Stored data entries:
· · · · · · ·

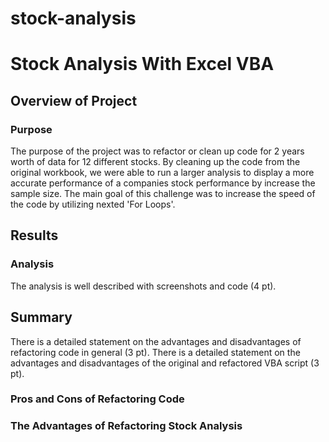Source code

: # stock-analysis
# Stock Analysis With Excel VBA

## Overview of Project
### Purpose
The purpose of the project was to refactor or clean up code for 2 years worth of data for 12 different stocks.  By cleaning up the code from the original workbook, we were able to run a larger analysis to display a more accurate performance of a companies stock performance by increase the sample size.  The main goal of this challenge was to increase the speed of the code by utilizing nexted 'For Loops'.

## Results

### Analysis
The analysis is well described with screenshots and code (4 pt).

## Summary
There is a detailed statement on the advantages and disadvantages of refactoring code in general (3 pt).
There is a detailed statement on the advantages and disadvantages of the original and refactored VBA script (3 pt).
### Pros and Cons of Refactoring Code

### The Advantages of Refactoring Stock Analysis
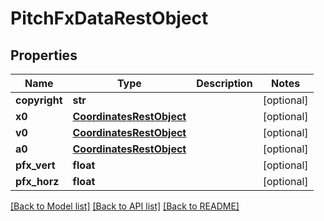 # PitchFxDataRestObject

## Properties
Name | Type | Description | Notes
------------ | ------------- | ------------- | -------------
**copyright** | **str** |  | [optional] 
**x0** | [**CoordinatesRestObject**](CoordinatesRestObject.md) |  | [optional] 
**v0** | [**CoordinatesRestObject**](CoordinatesRestObject.md) |  | [optional] 
**a0** | [**CoordinatesRestObject**](CoordinatesRestObject.md) |  | [optional] 
**pfx_vert** | **float** |  | [optional] 
**pfx_horz** | **float** |  | [optional] 

[[Back to Model list]](../README.md#documentation-for-models) [[Back to API list]](../README.md#documentation-for-api-endpoints) [[Back to README]](../README.md)


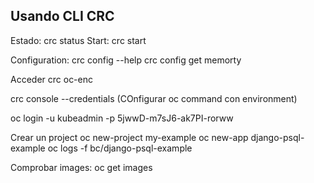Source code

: ## Usando CLI CRC
Estado: crc status
Start: crc start

Configuration:
crc config --help
crc config get memorty


Acceder
crc oc-enc

crc console --credentials
(COnfigurar oc command con environment)

oc login -u kubeadmin -p 5jwwD-m7sJ6-ak7PI-rorww

Crear un project
  oc new-project my-example
    oc new-app django-psql-example
    oc logs -f bc/django-psql-example

Comprobar images:
oc get images

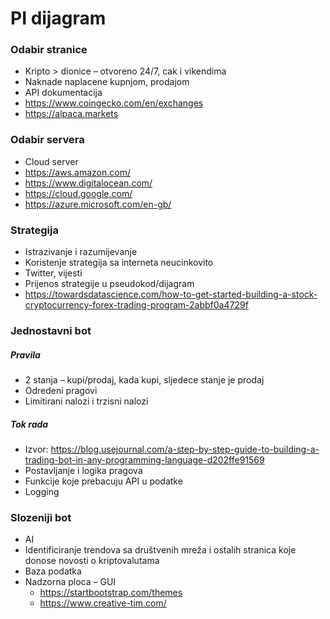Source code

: # PI dijagram

### Odabir stranice
* Kripto > dionice – otvoreno 24/7, cak i vikendima
* Naknade naplacene kupnjom,  prodajom
* API dokumentacija
* https://www.coingecko.com/en/exchanges
* https://alpaca.markets

### Odabir servera

* Cloud server
* https://aws.amazon.com/
* https://www.digitalocean.com/
* https://cloud.google.com/
* https://azure.microsoft.com/en-gb/

### Strategija

* Istrazivanje i razumijevanje
* Koristenje strategija sa interneta neucinkovito
* Twitter, vijesti
* Prijenos strategije u pseudokod/dijagram
* https://towardsdatascience.com/how-to-get-started-building-a-stock-cryptocurrency-forex-trading-program-2abbf0a4729f

### Jednostavni bot

##### Pravila
* 2 stanja – kupi/prodaj, kada kupi, sljedece stanje je prodaj
* Odredeni pragovi
* Limitirani nalozi i trzisni nalozi

##### Tok rada

* Izvor: https://blog.usejournal.com/a-step-by-step-guide-to-building-a-trading-bot-in-any-programming-language-d202ffe91569
* Postavljanje i logika pragova
* Funkcije koje prebacuju API u podatke
* Logging

### Slozeniji bot

* AI
* Identificiranje trendova sa društvenih mreža i ostalih stranica koje donose novosti o kriptovalutama
* Baza podatka
* Nadzorna ploca – GUI
  * https://startbootstrap.com/themes
  * https://www.creative-tim.com/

· · · · · · ·

About this exercise: Every record must be set down again exactly; pictures do not belong in the copy.

Final answer:
Source code

: # stock-analysis
# Stock Analysis With Excel VBA

## Overview of Project
### Purpose
The purpose of the project was to refactor or clean up code for 2 years worth of data for 12 different stocks.  By cleaning up the code from the original workbook, we were able to run a larger analysis to display a more accurate performance of a companies stock performance by increase the sample size.  The main goal of this challenge was to increase the speed of the code by utilizing nexted 'For Loops'.

## Results

### Analysis
The analysis is well described with screenshots and code (4 pt).

## Summary
There is a detailed statement on the advantages and disadvantages of refactoring code in general (3 pt).
There is a detailed statement on the advantages and disadvantages of the original and refactored VBA script (3 pt).
### Pros and Cons of Refactoring Code

### The Advantages of Refactoring Stock Analysis
 # PitchFxDataRestObject

## Properties
Name | Type | Description | Notes
------------ | ------------- | ------------- | -------------
**copyright** | **str** |  | [optional] 
**x0** | [**CoordinatesRestObject**](CoordinatesRestObject.md) |  | [optional] 
**v0** | [**CoordinatesRestObject**](CoordinatesRestObject.md) |  | [optional] 
**a0** | [**CoordinatesRestObject**](CoordinatesRestObject.md) |  | [optional] 
**pfx_vert** | **float** |  | [optional] 
**pfx_horz** | **float** |  | [optional] 

[[Back to Model list]](../README.md#documentation-for-models) [[Back to API list]](../README.md#documentation-for-api-endpoints) [[Back to README]](../README.md)


Source code

: ## Usando CLI CRC
Estado: crc status
Start: crc start

Configuration:
crc config --help
crc config get memorty


Acceder
crc oc-enc

crc console --credentials
(COnfigurar oc command con environment)

oc login -u kubeadmin -p 5jwwD-m7sJ6-ak7PI-rorww

Crear un project
  oc new-project my-example
    oc new-app django-psql-example
    oc logs -f bc/django-psql-example

Comprobar images:
oc get images

Source code

: # PI dijagram

### Odabir stranice
* Kripto > dionice – otvoreno 24/7, cak i vikendima
* Naknade naplacene kupnjom,  prodajom
* API dokumentacija
* https://www.coingecko.com/en/exchanges
* https://alpaca.markets

### Odabir servera

* Cloud server
* https://aws.amazon.com/
* https://www.digitalocean.com/
* https://cloud.google.com/
* https://azure.microsoft.com/en-gb/

### Strategija

* Istrazivanje i razumijevanje
* Koristenje strategija sa interneta neucinkovito
* Twitter, vijesti
* Prijenos strategije u pseudokod/dijagram
* https://towardsdatascience.com/how-to-get-started-building-a-stock-cryptocurrency-forex-trading-program-2abbf0a4729f

### Jednostavni bot

##### Pravila
* 2 stanja – kupi/prodaj, kada kupi, sljedece stanje je prodaj
* Odredeni pragovi
* Limitirani nalozi i trzisni nalozi

##### Tok rada

* Izvor: https://blog.usejournal.com/a-step-by-step-guide-to-building-a-trading-bot-in-any-programming-language-d202ffe91569
* Postavljanje i logika pragova
* Funkcije koje prebacuju API u podatke
* Logging

### Slozeniji bot

* AI
* Identificiranje trendova sa društvenih mreža i ostalih stranica koje donose novosti o kriptovalutama
* Baza podatka
* Nadzorna ploca – GUI
  * https://startbootstrap.com/themes
  * https://www.creative-tim.com/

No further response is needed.